=== Directions ===
Within the entries below, the lines from the one with "plugins for talking" through the one with "### Starting SuperDirt" are to be set down exactly, both ends kept.

=== Given records ===

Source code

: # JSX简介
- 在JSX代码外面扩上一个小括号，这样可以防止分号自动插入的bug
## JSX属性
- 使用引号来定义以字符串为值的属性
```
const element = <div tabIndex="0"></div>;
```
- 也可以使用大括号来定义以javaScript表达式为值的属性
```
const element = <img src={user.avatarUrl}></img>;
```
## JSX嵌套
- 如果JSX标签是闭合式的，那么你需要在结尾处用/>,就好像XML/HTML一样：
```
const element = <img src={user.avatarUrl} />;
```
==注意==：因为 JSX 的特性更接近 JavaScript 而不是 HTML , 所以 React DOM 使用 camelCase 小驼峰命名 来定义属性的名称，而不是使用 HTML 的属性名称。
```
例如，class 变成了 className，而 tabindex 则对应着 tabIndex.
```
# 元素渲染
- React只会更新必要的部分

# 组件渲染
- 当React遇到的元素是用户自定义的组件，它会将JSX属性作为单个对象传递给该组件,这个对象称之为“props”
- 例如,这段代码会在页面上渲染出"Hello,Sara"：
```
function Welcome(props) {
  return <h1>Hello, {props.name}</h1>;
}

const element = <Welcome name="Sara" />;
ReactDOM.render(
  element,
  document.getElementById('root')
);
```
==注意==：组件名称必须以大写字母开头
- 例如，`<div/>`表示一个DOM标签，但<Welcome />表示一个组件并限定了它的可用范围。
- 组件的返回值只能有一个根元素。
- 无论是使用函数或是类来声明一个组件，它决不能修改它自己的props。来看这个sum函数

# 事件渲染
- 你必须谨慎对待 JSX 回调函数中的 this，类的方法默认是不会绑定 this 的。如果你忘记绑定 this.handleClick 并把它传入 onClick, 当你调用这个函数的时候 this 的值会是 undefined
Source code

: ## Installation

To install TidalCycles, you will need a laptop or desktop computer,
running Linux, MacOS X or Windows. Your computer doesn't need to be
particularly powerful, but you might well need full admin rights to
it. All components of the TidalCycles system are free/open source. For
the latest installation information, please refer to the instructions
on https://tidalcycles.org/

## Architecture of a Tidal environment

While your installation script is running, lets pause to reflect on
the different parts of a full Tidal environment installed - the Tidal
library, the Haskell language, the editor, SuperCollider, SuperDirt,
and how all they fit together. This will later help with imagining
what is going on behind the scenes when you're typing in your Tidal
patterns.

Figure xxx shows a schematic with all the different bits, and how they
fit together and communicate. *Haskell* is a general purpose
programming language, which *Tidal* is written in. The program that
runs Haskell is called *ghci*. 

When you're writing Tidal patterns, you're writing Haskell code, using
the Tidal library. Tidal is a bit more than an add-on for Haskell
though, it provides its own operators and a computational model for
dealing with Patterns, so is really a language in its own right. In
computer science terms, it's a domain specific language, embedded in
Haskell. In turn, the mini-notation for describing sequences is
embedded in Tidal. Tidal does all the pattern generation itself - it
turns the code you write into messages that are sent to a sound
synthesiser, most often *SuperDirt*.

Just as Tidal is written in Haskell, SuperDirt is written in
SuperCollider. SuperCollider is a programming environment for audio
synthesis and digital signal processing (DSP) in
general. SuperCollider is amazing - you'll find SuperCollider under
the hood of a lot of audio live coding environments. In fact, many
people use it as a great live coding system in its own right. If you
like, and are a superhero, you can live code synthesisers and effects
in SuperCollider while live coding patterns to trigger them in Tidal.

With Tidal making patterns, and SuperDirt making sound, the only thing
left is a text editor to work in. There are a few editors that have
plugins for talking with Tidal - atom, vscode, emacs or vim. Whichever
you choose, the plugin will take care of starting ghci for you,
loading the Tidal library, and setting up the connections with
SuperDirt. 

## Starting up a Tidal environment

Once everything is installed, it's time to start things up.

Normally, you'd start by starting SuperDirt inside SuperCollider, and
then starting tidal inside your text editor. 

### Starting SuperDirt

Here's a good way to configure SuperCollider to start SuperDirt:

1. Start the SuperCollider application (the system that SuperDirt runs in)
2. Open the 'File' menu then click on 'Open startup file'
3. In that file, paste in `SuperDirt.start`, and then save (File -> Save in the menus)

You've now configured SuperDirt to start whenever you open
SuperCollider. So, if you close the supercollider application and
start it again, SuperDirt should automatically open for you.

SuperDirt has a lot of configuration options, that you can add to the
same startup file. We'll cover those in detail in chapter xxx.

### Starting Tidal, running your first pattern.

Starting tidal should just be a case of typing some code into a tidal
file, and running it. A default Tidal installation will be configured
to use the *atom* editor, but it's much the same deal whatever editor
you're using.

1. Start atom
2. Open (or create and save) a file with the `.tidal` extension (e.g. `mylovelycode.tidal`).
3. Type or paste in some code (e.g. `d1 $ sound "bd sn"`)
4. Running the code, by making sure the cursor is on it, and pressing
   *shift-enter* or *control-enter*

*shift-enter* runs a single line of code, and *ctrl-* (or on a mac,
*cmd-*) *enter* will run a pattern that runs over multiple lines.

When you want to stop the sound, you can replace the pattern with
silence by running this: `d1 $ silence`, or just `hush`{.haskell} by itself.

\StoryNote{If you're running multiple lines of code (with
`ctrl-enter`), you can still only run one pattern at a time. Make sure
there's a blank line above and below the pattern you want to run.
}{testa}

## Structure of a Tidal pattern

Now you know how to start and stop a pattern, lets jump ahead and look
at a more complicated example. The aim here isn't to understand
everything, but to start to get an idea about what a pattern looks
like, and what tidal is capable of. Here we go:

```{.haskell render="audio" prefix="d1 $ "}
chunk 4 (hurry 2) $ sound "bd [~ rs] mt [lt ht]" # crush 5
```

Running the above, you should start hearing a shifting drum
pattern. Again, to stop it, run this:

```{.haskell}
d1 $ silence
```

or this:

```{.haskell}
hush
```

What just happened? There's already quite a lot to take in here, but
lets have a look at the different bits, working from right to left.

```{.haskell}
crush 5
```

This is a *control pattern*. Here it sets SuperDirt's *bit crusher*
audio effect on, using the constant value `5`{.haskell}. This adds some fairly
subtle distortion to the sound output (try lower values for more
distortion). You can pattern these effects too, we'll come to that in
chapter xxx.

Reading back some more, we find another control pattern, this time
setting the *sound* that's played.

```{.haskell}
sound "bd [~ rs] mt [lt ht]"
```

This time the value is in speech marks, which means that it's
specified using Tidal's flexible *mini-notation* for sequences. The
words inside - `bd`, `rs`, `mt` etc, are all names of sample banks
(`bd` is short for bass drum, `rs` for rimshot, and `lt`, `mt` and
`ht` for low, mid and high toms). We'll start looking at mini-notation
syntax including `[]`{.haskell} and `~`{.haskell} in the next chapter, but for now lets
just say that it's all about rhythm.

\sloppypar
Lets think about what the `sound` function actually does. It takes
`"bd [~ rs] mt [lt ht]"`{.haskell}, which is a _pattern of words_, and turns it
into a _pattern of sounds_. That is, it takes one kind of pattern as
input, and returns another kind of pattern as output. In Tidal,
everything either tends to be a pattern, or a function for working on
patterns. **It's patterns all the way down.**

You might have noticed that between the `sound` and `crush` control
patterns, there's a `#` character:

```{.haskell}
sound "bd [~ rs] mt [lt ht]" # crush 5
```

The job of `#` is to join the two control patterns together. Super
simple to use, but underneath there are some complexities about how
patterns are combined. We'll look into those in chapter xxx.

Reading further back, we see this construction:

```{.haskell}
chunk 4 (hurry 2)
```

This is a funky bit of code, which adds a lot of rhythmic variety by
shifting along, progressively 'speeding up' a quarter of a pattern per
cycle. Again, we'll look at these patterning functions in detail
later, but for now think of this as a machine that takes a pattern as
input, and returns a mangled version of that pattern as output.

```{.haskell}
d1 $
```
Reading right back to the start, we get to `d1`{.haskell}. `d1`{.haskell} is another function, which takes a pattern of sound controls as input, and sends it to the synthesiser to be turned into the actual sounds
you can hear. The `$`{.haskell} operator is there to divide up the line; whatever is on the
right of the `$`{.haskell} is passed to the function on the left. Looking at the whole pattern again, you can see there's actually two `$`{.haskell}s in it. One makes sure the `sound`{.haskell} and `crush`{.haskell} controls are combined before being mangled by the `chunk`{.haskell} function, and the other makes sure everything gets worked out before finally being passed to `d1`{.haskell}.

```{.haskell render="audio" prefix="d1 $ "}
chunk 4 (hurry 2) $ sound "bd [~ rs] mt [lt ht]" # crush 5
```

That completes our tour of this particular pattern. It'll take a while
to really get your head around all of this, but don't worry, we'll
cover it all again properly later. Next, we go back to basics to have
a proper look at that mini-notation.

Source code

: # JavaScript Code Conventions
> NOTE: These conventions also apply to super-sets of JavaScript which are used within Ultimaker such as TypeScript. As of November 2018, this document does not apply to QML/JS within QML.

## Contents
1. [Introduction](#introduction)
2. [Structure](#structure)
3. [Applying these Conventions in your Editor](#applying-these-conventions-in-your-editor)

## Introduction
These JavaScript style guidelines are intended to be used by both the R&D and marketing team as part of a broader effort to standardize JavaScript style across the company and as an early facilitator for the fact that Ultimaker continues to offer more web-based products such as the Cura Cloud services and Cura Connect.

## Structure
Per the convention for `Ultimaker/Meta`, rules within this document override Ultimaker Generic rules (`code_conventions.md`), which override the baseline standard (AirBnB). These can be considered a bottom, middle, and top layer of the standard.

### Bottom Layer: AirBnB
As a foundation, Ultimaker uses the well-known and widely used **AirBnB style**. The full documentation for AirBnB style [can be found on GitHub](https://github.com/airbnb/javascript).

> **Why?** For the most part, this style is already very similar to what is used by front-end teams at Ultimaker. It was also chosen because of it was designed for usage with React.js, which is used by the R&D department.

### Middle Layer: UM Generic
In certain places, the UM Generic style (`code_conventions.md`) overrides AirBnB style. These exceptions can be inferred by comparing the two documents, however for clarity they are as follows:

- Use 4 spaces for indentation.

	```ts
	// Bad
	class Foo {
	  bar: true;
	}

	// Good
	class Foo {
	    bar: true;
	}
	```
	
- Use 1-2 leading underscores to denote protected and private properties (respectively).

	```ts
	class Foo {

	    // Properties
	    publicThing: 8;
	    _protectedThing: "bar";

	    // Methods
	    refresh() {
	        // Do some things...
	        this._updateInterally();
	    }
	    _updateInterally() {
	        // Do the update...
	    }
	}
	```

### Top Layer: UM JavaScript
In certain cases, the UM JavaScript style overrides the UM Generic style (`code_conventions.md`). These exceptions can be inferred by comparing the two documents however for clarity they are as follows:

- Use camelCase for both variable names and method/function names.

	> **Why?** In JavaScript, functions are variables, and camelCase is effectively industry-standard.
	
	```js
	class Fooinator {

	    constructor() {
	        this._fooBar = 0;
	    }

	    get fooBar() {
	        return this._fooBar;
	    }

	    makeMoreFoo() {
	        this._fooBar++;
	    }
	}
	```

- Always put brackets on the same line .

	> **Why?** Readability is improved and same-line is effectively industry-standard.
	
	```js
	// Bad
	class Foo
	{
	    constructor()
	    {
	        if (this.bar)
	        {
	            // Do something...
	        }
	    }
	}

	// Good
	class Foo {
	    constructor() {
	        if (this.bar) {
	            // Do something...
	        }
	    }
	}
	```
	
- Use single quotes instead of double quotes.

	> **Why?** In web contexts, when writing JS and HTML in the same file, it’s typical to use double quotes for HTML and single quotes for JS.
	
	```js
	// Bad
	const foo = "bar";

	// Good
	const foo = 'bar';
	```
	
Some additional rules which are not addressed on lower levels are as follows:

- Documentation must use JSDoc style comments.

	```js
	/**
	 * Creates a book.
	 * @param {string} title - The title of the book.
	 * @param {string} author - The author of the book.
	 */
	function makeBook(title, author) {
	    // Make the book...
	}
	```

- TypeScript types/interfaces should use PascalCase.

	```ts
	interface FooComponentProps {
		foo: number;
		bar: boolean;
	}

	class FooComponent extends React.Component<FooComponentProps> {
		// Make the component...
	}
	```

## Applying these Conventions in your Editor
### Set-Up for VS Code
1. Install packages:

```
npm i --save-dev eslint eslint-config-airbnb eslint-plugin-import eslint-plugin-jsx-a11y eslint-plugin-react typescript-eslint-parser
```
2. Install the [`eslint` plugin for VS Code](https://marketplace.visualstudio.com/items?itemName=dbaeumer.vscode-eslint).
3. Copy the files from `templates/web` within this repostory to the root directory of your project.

=== Result of this task ===
plugins for talking with Tidal - atom, vscode, emacs or vim. Whichever
you choose, the plugin will take care of starting ghci for you,
loading the Tidal library, and setting up the connections with
SuperDirt. 

## Starting up a Tidal environment

Once everything is installed, it's time to start things up.

Normally, you'd start by starting SuperDirt inside SuperCollider, and
then starting tidal inside your text editor. 

### Starting SuperDirt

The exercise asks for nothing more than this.